Md. Mahbub Hossain is a Bangladesh civil servant and incumbent Cabinet Secretary of Bangladesh. Prior to this position, he was Senior Secretary of the Energy and Mineral Resources Division of the Ministry of Power, Energy and Mineral Resources. He also served as the chairperson of Titas Gas and Gas Transmission Company Limited. He is the chairman of Omera LPG as nominee of MJL Bangladesh Limited. He is a director of Karnaphuli Fertilizer Company Limited.

Early life 
Md Mahbub Hossain was born in Patarchar, Muladi Upazila, Barisal District. In 1979, Md Mahbub Hossain completed his S.S.C from Barisal Residential Model College which was converted to Barishal Cadet College. He completed his H.S.C  from Brojomohun College,Barisal two years later. He completed his undergraduate and master  in sociology from the University of Dhaka in 1984 and 1985. He did an M.B.A. from the University of North London and a Master in Gender and Development from the University of Melbourne, Australia.

Career 

Md Mahbub Hossain joined the administration branch of the Bangladesh Civil Service on 20 December 1989.

Md Mahbub Hossain was a Trainer of the National Academy for Planning and Development. He is a former Deputy Chief in charge of gender affairs at the Health Economics Unit. He is a former Director of the Bangladesh Climate Change Trust. He is a former Secretary of the Dhaka South City Corporation. He also served in the Prime Minister's Office.

Md Mahbub Hossain was promoted to Senior Secretary on 31 December 2019. He was the serving in the Ministry of Education as secretary of the Secondary and Higher Education Division.

In December 2021, Md Mahbub Hossain was appointed as a Senior Secretary of Energy and Mineral Resources Division of the Ministry of Power, Energy and Mineral Resources replacing Anisur Rahman who went on retirement.

Md Mahbub Hossain is vice-president of the Dhaka University Sociology Alumni Association and a member of the Australia Alumni Association Bangladesh. He is a member of the board of governors of Bangladesh Institute of International and Strategic Studies. He is the chairperson of Gas Transmission Company Limited.

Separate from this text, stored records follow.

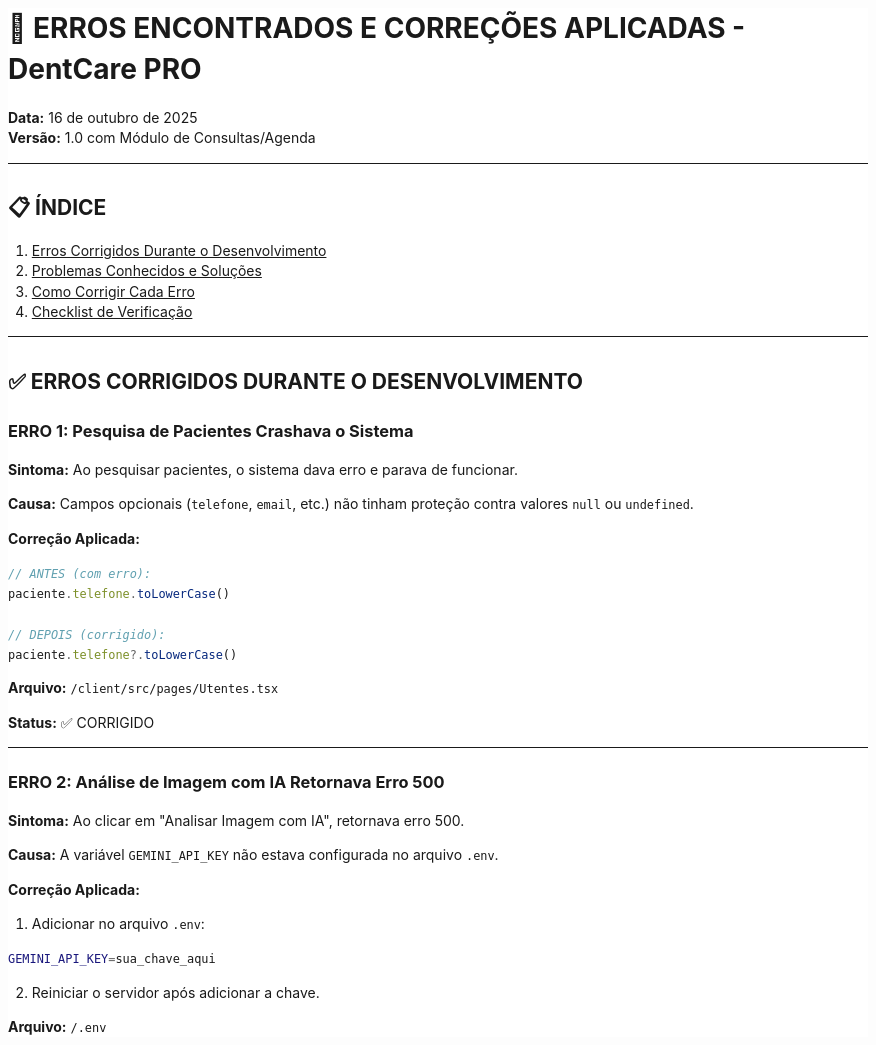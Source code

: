 # 🔧 ERROS ENCONTRADOS E CORREÇÕES APLICADAS - DentCare PRO

**Data:** 16 de outubro de 2025  
**Versão:** 1.0 com Módulo de Consultas/Agenda

---

## 📋 ÍNDICE

1. [Erros Corrigidos Durante o Desenvolvimento](#erros-corrigidos)
2. [Problemas Conhecidos e Soluções](#problemas-conhecidos)
3. [Como Corrigir Cada Erro](#como-corrigir)
4. [Checklist de Verificação](#checklist)

---

## ✅ ERROS CORRIGIDOS DURANTE O DESENVOLVIMENTO

### ERRO 1: Pesquisa de Pacientes Crashava o Sistema
**Sintoma:** Ao pesquisar pacientes, o sistema dava erro e parava de funcionar.

**Causa:** Campos opcionais (`telefone`, `email`, etc.) não tinham proteção contra valores `null` ou `undefined`.

**Correção Aplicada:**
```typescript
// ANTES (com erro):
paciente.telefone.toLowerCase()

// DEPOIS (corrigido):
paciente.telefone?.toLowerCase()
```

**Arquivo:** `/client/src/pages/Utentes.tsx`

**Status:** ✅ CORRIGIDO

---

### ERRO 2: Análise de Imagem com IA Retornava Erro 500
**Sintoma:** Ao clicar em "Analisar Imagem com IA", retornava erro 500.

**Causa:** A variável `GEMINI_API_KEY` não estava configurada no arquivo `.env`.

**Correção Aplicada:**
1. Adicionar no arquivo `.env`:
```bash
GEMINI_API_KEY=sua_chave_aqui
```

2. Reiniciar o servidor após adicionar a chave.

**Arquivo:** `/.env`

In April 2022, Hossain met Faruque Hassan, President of Bangladesh Garment Manufacturers and Exporters Association to discuss the supply of natural gas to garment factories. He inaugurated Kailashtilla Gas Field of Sylhet Gas Fields Limited in 2022.

References 

Living people
Bangladeshi civil servants
People from Barisal District
University of Dhaka alumni
University of Melbourne alumni
Alumni of the University of North London
Year of birth missing (living people)
Secretaries of the Cabinet (Bangladesh)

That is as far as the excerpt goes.